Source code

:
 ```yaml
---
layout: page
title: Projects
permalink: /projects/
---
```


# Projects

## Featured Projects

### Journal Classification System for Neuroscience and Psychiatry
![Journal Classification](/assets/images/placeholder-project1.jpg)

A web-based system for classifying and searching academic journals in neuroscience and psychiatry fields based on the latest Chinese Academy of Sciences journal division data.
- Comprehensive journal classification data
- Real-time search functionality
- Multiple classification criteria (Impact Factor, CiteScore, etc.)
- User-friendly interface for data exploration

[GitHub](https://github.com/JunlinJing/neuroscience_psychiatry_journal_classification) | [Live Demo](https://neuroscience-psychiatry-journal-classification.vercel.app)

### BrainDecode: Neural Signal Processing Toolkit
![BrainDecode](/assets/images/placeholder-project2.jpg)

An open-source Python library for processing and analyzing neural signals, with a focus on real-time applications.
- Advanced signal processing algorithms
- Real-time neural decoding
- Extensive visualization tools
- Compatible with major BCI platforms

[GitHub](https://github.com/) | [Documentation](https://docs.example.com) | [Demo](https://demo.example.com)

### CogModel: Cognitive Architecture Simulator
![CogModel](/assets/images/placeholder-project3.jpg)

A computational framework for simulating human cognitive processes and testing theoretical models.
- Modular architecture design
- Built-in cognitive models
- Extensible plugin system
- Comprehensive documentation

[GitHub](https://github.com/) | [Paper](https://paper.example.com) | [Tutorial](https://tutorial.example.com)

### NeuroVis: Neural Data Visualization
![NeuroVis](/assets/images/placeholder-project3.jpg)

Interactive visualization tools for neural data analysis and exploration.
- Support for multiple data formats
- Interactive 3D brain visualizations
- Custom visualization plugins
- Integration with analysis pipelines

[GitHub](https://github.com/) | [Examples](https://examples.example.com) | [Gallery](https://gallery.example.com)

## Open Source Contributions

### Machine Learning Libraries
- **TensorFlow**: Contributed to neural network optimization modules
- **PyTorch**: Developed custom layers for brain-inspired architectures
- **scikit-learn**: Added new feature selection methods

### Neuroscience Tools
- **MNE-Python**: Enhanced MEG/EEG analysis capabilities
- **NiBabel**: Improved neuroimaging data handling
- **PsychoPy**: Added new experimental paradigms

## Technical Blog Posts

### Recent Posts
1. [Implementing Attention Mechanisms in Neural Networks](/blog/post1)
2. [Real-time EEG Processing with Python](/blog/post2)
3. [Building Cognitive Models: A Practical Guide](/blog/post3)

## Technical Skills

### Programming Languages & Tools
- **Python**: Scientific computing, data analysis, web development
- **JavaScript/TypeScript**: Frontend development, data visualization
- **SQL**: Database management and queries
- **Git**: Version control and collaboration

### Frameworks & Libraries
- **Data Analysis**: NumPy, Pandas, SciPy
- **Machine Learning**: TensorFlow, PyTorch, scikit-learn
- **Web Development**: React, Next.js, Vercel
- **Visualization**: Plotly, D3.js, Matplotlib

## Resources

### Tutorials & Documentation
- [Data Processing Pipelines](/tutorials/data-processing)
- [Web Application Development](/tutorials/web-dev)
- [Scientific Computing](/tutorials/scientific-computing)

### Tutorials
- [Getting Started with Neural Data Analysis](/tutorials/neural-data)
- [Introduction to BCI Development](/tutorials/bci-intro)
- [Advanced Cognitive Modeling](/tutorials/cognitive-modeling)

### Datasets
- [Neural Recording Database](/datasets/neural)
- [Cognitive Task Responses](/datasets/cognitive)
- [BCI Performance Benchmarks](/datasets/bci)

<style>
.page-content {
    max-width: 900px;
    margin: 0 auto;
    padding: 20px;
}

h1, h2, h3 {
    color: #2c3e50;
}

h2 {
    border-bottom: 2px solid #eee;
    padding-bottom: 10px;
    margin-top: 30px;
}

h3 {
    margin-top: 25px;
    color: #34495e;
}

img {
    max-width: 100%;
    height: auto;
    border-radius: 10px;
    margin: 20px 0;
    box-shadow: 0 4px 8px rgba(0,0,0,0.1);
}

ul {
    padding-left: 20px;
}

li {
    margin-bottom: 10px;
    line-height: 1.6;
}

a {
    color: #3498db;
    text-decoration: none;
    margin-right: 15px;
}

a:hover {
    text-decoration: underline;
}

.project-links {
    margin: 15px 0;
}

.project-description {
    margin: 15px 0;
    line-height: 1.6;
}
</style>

-.-.-

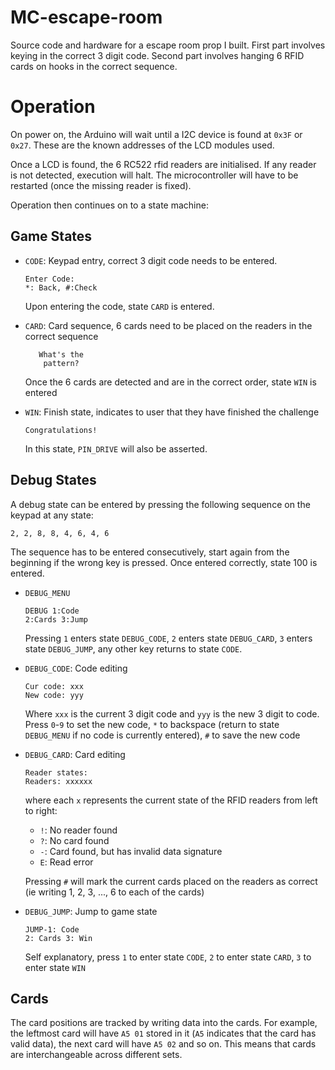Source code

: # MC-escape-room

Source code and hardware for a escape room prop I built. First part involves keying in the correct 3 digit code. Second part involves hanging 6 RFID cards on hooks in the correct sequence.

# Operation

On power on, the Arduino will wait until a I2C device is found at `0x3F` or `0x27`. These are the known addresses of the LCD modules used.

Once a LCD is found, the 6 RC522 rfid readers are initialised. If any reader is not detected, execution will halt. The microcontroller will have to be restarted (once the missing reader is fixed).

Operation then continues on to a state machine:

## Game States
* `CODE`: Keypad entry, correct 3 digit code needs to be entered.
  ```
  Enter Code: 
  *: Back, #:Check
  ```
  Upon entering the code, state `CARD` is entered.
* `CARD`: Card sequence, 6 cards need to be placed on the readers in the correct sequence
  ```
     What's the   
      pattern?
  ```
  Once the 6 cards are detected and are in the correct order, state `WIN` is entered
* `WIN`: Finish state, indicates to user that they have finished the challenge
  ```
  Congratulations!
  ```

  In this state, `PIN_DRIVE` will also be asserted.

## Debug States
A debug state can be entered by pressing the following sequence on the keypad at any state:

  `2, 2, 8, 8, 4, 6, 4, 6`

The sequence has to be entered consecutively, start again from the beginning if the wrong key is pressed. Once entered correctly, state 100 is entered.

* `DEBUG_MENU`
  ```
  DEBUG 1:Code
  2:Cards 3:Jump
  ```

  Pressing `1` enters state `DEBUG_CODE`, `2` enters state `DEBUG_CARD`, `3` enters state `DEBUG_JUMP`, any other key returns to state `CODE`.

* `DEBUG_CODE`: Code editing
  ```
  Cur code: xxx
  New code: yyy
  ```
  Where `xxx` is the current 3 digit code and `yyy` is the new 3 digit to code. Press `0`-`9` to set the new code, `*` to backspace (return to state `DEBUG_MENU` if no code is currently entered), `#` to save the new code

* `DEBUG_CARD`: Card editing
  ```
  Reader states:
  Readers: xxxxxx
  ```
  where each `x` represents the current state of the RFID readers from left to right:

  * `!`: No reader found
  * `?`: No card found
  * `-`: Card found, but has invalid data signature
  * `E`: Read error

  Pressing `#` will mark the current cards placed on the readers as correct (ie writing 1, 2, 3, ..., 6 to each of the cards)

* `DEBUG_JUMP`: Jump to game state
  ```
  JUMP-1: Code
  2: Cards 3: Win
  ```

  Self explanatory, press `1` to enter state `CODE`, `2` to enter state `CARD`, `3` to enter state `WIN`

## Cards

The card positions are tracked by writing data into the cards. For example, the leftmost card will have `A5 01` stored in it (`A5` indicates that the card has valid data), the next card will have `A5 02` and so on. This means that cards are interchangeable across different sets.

-.-.-

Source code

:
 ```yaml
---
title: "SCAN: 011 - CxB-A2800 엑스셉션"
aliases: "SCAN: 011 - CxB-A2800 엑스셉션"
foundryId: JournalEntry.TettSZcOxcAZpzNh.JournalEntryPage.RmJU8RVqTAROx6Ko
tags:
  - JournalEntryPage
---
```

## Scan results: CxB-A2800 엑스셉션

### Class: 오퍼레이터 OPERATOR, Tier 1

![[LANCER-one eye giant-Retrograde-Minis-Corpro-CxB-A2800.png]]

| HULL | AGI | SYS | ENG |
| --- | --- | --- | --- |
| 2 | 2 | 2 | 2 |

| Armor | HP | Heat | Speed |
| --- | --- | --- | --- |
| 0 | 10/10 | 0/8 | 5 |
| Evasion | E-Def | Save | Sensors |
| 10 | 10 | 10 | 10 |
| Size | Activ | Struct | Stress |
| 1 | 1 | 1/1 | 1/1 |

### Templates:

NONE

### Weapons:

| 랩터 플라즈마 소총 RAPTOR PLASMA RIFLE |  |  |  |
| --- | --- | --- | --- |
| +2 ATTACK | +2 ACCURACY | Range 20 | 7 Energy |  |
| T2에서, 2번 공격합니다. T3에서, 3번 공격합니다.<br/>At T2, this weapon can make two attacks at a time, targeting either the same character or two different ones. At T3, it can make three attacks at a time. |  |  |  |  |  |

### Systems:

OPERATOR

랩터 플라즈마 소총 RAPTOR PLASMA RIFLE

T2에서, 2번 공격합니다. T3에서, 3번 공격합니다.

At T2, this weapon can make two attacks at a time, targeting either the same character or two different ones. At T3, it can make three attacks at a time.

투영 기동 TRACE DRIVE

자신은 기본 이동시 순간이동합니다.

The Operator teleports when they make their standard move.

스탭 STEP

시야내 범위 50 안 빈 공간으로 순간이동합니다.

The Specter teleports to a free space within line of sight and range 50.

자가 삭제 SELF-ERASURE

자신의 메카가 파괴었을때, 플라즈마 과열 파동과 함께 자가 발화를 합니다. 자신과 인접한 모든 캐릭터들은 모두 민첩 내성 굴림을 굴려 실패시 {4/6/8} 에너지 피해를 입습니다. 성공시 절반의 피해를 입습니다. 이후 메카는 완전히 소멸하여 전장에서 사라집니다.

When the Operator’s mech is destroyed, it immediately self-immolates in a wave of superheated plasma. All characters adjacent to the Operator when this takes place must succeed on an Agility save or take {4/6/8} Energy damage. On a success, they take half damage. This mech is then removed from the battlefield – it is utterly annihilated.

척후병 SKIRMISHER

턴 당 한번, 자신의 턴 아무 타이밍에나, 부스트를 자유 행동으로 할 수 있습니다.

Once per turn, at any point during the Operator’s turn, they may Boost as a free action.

-.-.-

> **AIM OF THE EXERCISE**
From the records above, return each line that includes "room".

> **RESULT**
: # MC-escape-room
Source code and hardware for a escape room prop I built. First part involves keying in the correct 3 digit code. Second part involves hanging 6 RFID cards on hooks in the correct sequence.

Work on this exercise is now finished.